Major Vivek Gupta, of the 2nd Battalion of the Rajputana Rifles and his company were given the task of recapturing Point 4590 on Tololing Hill in the Dras sector. The objective was to capture the enemy post, located at high altitude (15,000 feet).

Kumar commanded the Light Machine Gun Group during his company's assault. Besides Kumar, the commando team included Major Vivek Gupta, Subedar Bhanwar Lal Bhakar, Subedar Surendra Singh Rathor, Lance Naik Jasvir Singh, Naik Surendra, Naik Chaman Singh Tewatia, Lans Naik Bachchan Singh, CMH Jashvir Singh, and Havaldar Sultan Singh Narwar.

The Pakistani army had made 11 bunkers on the Tololing hilltop. Kumar was to target the first and the last bunkers. The other commandos were to target the remaining 9 bunkers.
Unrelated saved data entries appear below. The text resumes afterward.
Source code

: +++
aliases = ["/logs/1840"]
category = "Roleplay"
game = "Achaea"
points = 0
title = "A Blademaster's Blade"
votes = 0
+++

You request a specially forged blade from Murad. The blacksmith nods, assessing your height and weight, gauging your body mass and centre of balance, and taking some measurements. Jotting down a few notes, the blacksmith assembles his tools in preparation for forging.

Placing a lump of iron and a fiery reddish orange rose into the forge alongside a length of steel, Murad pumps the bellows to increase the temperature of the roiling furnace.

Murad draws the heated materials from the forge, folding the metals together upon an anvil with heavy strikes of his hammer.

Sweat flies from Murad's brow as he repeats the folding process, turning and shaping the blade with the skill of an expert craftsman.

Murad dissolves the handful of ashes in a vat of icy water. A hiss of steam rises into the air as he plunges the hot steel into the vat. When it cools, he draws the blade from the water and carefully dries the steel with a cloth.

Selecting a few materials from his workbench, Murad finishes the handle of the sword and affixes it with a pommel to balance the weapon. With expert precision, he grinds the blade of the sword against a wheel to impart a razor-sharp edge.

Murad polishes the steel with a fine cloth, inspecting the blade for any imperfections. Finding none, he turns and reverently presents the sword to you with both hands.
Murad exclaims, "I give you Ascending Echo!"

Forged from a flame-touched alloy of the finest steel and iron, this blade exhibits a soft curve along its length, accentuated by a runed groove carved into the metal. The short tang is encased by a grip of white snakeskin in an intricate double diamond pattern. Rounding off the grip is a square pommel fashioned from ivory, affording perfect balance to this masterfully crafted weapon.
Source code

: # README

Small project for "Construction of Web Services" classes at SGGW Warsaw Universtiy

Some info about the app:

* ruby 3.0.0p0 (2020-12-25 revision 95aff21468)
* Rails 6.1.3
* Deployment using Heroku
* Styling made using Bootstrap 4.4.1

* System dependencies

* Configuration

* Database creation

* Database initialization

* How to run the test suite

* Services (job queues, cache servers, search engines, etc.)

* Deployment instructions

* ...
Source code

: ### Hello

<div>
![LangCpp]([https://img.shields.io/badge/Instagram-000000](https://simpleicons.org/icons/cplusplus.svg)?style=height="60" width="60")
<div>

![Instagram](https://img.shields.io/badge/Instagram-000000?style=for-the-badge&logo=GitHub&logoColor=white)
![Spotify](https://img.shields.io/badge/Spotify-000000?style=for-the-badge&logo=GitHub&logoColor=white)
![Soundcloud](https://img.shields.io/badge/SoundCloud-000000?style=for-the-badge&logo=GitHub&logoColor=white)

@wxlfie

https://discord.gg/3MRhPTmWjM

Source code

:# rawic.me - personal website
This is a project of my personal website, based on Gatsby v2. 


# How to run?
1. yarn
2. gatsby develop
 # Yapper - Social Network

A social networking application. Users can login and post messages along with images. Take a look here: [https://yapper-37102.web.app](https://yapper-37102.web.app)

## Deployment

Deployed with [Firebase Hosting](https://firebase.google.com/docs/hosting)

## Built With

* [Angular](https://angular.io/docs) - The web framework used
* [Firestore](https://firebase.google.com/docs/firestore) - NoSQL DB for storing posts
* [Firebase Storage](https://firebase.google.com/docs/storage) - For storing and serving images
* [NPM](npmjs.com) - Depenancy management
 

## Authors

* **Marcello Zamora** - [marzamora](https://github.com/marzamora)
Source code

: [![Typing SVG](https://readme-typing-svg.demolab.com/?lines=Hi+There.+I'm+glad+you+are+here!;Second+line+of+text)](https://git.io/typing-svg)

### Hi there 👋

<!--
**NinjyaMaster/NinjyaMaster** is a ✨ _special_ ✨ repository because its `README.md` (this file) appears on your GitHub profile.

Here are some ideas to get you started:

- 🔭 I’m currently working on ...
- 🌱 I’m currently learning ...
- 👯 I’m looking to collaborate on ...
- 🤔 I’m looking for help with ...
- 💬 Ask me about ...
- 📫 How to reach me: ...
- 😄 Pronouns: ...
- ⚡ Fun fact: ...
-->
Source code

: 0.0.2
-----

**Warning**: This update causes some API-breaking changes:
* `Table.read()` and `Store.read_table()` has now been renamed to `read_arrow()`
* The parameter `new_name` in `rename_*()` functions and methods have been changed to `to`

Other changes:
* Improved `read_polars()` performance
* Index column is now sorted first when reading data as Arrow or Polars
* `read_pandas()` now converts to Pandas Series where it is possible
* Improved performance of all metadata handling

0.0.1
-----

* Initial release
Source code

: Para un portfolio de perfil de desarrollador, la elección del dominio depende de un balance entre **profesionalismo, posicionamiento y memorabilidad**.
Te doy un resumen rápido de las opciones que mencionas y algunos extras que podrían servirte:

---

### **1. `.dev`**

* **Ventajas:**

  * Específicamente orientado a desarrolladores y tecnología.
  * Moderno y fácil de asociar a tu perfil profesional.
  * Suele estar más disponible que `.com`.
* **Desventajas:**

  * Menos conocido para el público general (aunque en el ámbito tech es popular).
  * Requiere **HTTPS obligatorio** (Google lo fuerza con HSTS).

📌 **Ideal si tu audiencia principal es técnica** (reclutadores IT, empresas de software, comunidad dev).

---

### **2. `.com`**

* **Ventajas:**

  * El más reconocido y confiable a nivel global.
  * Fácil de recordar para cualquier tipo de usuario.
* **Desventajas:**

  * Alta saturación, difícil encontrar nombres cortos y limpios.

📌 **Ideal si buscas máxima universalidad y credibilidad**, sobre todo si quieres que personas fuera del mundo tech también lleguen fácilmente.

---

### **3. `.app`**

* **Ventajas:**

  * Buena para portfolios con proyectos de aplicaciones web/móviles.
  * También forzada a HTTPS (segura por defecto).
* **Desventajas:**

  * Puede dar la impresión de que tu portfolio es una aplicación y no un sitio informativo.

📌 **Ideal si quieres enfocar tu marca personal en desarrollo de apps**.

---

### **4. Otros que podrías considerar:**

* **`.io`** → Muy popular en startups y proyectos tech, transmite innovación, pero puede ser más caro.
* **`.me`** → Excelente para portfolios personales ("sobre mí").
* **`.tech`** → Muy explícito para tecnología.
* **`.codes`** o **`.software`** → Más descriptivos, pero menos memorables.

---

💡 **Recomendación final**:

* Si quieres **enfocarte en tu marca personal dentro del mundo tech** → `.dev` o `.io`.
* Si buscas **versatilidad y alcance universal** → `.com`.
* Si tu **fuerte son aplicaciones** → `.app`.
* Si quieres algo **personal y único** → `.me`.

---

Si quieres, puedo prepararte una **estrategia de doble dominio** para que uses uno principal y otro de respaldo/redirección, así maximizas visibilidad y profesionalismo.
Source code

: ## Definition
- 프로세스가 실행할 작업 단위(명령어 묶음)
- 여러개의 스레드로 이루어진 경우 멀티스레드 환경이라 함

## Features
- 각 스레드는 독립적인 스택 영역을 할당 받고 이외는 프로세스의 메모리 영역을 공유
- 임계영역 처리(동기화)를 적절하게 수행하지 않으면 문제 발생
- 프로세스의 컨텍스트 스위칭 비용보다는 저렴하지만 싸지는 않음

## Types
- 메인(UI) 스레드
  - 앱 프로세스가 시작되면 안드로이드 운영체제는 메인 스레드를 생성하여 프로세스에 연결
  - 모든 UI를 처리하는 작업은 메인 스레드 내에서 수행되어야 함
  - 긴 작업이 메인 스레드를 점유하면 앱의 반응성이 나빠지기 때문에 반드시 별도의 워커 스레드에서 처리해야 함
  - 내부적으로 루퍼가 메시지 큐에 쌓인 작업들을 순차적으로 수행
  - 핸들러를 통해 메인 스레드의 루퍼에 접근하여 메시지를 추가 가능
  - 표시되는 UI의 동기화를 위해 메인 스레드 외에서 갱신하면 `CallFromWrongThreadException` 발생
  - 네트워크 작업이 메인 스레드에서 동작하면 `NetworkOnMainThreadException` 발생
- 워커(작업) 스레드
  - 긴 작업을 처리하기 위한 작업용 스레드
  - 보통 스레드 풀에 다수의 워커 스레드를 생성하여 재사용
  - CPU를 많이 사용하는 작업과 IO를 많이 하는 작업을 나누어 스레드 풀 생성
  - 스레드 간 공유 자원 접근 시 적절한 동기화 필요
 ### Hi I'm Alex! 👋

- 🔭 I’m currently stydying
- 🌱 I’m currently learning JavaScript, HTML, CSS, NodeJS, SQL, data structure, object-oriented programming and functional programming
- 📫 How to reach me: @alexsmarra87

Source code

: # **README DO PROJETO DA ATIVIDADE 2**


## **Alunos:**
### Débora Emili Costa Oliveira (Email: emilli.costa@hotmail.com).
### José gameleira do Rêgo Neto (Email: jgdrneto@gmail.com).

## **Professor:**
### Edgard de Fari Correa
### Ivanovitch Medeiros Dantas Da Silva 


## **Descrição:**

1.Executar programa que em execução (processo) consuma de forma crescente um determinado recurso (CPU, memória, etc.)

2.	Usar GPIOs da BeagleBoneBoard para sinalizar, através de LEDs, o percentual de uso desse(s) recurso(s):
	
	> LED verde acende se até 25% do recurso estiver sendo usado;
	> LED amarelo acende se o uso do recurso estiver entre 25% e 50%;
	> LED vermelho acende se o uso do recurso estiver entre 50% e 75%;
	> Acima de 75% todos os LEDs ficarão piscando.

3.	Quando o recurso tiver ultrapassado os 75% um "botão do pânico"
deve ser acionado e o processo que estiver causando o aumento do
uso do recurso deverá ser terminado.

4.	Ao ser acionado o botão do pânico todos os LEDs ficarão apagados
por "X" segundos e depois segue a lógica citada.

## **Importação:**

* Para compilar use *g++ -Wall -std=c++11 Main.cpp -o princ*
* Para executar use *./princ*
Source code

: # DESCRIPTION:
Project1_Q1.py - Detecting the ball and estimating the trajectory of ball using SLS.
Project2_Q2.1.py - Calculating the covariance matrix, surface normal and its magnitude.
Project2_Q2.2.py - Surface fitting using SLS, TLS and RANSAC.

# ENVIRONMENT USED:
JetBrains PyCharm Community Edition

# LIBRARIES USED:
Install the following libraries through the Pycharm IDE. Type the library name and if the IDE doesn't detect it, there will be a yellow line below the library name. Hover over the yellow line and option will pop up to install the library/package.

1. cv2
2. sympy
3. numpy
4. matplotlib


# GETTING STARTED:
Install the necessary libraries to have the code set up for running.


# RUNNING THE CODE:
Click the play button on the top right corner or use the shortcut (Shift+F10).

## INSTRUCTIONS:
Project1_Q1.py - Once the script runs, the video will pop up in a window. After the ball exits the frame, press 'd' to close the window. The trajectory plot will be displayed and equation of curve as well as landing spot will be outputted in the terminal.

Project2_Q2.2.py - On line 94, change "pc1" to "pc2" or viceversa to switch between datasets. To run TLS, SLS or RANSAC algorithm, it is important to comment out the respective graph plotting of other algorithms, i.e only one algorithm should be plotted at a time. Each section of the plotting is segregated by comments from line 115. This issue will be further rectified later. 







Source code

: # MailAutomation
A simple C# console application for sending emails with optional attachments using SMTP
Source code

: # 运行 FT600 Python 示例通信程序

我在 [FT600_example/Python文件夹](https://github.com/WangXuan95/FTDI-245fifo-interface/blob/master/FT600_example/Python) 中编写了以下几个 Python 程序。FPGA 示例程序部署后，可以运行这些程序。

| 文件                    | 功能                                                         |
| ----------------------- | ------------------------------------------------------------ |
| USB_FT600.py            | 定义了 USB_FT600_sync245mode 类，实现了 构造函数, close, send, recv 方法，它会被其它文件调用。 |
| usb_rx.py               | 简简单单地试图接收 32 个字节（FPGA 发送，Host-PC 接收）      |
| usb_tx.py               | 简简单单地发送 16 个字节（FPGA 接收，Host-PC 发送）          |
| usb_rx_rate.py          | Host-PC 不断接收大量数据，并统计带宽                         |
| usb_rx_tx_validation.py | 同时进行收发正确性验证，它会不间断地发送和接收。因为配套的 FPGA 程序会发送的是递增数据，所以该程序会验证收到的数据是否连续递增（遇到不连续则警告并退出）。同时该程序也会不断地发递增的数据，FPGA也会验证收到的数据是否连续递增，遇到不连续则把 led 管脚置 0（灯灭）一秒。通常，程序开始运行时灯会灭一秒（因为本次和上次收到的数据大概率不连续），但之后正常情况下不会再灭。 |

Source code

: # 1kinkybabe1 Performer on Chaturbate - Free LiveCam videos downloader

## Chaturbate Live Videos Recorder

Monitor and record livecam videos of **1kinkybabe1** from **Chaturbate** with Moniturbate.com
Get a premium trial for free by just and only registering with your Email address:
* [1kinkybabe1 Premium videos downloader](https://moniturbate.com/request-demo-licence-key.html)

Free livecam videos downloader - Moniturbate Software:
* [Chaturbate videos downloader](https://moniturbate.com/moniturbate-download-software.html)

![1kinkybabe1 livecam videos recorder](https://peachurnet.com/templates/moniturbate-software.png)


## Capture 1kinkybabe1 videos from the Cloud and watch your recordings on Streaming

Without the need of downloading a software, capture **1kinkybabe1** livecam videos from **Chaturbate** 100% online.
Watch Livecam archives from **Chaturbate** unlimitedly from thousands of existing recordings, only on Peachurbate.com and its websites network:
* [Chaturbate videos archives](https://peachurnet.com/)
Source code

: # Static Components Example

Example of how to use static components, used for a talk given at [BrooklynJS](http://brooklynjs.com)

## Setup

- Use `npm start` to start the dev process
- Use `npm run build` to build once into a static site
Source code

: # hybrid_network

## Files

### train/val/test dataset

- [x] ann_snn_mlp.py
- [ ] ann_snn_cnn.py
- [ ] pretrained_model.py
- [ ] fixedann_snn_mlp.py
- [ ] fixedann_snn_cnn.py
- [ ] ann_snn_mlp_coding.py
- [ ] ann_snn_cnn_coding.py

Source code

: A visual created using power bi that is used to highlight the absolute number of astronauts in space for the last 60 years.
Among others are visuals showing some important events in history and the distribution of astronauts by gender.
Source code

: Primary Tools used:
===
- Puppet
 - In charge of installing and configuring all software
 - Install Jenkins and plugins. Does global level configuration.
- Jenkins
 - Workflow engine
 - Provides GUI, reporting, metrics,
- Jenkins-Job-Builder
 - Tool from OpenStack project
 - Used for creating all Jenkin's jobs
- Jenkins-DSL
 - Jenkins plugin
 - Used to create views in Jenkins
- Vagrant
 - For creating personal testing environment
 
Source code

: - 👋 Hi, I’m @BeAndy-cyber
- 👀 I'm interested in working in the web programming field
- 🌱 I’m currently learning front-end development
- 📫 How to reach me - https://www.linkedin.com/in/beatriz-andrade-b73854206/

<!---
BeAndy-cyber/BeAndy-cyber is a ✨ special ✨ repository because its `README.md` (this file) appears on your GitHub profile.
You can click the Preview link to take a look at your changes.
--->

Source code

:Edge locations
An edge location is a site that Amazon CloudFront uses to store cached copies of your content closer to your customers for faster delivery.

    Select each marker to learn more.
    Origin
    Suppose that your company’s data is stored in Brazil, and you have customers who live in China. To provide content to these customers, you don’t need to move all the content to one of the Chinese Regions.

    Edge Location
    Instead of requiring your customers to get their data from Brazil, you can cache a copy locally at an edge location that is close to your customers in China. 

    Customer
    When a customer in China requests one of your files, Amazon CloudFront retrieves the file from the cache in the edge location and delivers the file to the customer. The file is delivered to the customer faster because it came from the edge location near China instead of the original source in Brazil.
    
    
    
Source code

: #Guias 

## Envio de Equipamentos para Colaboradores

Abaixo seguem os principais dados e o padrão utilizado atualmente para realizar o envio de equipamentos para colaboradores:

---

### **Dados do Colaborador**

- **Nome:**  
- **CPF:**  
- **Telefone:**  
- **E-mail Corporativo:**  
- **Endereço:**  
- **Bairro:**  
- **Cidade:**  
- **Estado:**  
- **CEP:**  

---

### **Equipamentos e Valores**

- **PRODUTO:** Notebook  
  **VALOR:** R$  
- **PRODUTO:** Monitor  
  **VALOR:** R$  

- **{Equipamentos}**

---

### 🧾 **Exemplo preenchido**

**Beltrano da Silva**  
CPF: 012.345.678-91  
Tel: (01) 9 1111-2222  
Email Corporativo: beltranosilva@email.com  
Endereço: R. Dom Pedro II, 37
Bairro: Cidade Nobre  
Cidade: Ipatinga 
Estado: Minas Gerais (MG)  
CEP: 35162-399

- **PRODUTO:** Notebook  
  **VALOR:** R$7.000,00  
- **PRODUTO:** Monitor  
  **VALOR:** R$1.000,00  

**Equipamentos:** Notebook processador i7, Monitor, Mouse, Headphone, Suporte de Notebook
On 13 June 1999, while nearing its objective, the Assault Group came under enemy fire and took casualties. Subedar Bhanwar Lal Bhakar, Lance Naik Jasvir Singh, Naik Surendra, and Naik Chaman Singh were all killed. Major Vivek Gupta himself was killed by a bullet wound to the head.
Although Kumar was hit by a bullet in his left arm, he kept firing on the enemy with his light machine gun. His fire facilitated his men's advancement, allowing them to physically assault the enemy position and clear the area after a hand-to-hand fight. He was responsible for killing 48 Pakistani soldiers single-handedly and received total 18 bullets on his body armour.

==Medals and awards==

===Mahavir Chakra===
The nation's second-highest wartime gallantry award, the Mahavir Chakra, was awarded to Kumar on 15 August 1999, for daring actions and service to his country during the Kargil War, specifically by occupying Tololing Hill.

===Other awards===
Kumar was awarded the Sena Medal in 1993 for his anti-terrorist operations in the Kupwara area of Jammu-Kashmir. In 1994 his services were appreciated for recapturing the Hazratbal Shrine from terrorists.

==In popular culture==
The 2003 Bollywood war film LOC Kargil is based on the Kargil War. It was written and directed by J. P. Dutta. Actor Avtar Gill played the role of Digendra Kumar.